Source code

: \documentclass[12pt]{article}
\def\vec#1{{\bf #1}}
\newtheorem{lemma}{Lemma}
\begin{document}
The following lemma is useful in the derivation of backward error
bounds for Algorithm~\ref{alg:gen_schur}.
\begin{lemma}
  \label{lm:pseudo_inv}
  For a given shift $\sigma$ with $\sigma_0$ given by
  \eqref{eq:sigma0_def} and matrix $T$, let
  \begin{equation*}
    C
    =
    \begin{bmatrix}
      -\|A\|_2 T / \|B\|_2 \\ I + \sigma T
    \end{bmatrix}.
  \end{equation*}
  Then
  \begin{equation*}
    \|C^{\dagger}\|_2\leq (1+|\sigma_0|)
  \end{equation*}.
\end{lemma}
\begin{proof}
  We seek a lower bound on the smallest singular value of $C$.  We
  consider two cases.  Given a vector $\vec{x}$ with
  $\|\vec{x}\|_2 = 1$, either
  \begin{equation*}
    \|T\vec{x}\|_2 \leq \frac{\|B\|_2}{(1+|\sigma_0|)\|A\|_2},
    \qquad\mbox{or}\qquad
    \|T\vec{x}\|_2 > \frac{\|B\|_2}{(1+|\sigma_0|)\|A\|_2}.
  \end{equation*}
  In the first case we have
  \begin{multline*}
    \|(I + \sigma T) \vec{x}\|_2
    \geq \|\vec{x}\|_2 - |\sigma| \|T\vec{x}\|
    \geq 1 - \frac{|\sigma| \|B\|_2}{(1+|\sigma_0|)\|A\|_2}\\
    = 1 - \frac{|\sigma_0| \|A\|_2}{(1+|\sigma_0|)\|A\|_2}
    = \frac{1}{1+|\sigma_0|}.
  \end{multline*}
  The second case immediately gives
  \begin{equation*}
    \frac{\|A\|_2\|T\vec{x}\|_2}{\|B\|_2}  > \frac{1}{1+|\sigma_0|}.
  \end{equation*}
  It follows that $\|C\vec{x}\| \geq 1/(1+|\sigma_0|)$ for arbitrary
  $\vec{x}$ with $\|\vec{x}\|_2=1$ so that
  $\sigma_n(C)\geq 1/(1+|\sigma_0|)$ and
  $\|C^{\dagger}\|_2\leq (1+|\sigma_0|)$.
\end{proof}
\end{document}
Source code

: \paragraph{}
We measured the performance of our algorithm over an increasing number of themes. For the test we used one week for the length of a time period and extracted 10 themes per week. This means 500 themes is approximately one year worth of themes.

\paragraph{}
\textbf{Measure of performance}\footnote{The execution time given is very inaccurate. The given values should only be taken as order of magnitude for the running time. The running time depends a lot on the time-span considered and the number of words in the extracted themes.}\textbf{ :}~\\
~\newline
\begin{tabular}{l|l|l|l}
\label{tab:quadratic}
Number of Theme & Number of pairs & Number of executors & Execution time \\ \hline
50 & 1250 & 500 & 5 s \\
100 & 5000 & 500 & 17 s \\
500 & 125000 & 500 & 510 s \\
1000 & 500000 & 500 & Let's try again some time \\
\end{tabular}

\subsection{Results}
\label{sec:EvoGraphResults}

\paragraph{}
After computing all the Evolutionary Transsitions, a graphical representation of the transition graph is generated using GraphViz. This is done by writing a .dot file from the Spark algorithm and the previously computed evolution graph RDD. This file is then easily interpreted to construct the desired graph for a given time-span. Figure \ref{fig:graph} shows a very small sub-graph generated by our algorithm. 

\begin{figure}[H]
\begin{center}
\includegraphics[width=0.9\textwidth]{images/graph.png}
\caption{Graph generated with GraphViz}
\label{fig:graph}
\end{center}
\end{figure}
_ _ _ _ _ _ _
TASK STATEMENT » Go through the material above and report each line containing "time".

REPLY »
We measured the performance of our algorithm over an increasing number of themes. For the test we used one week for the length of a time period and extracted 10 themes per week. This means 500 themes is approximately one year worth of themes.
\textbf{Measure of performance}\footnote{The execution time given is very inaccurate. The given values should only be taken as order of magnitude for the running time. The running time depends a lot on the time-span considered and the number of words in the extracted themes.}\textbf{ :}~\\
Number of Theme & Number of pairs & Number of executors & Execution time \\ \hline
1000 & 500000 & 500 & Let's try again some time \\
After computing all the Evolutionary Transsitions, a graphical representation of the transition graph is generated using GraphViz. This is done by writing a .dot file from the Spark algorithm and the previously computed evolution graph RDD. This file is then easily interpreted to construct the desired graph for a given time-span. Figure \ref{fig:graph} shows a very small sub-graph generated by our algorithm. 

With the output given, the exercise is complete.